TASK DESCRIPTION: Only the lines containing "Optimization" should appear in the answer, copied from the listing below.
[INFORMATION SHOWN Boundary: Start]
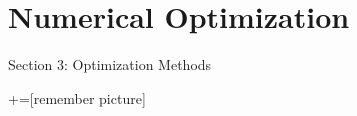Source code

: %
% 
%
%
%
%
%




%
\section{Numerical Optimization } 
\begin{frame}
\huge{\centerline{Section 3: Optimization Methods}}
\end{frame}

\begin{comment}
:Title: Beamer arrows
:Tags: Remember picture, Beamer, Physics & chemistry, Overlays
:Use page: 3

With PGF/TikZ version 1.09 and later, it is possible to draw paths between nodes across
different pictures. This is a useful feature for presentations with the
Beamer package. In this example I've combined the new PGF/TikZ's overlay feature
with Beamer overlays. Download the PDF version to see the result.

**Note.** This only works with PDFTeX, and you have to run PDFTeX twice.

| Author: Kjell Magne Fauske

\end{comment}


+=[remember picture]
[INFORMATION SHOWN Boundary: End]
EXPECTED OUTPUT:
\section{Numerical Optimization } 
\huge{\centerline{Section 3: Optimization Methods}}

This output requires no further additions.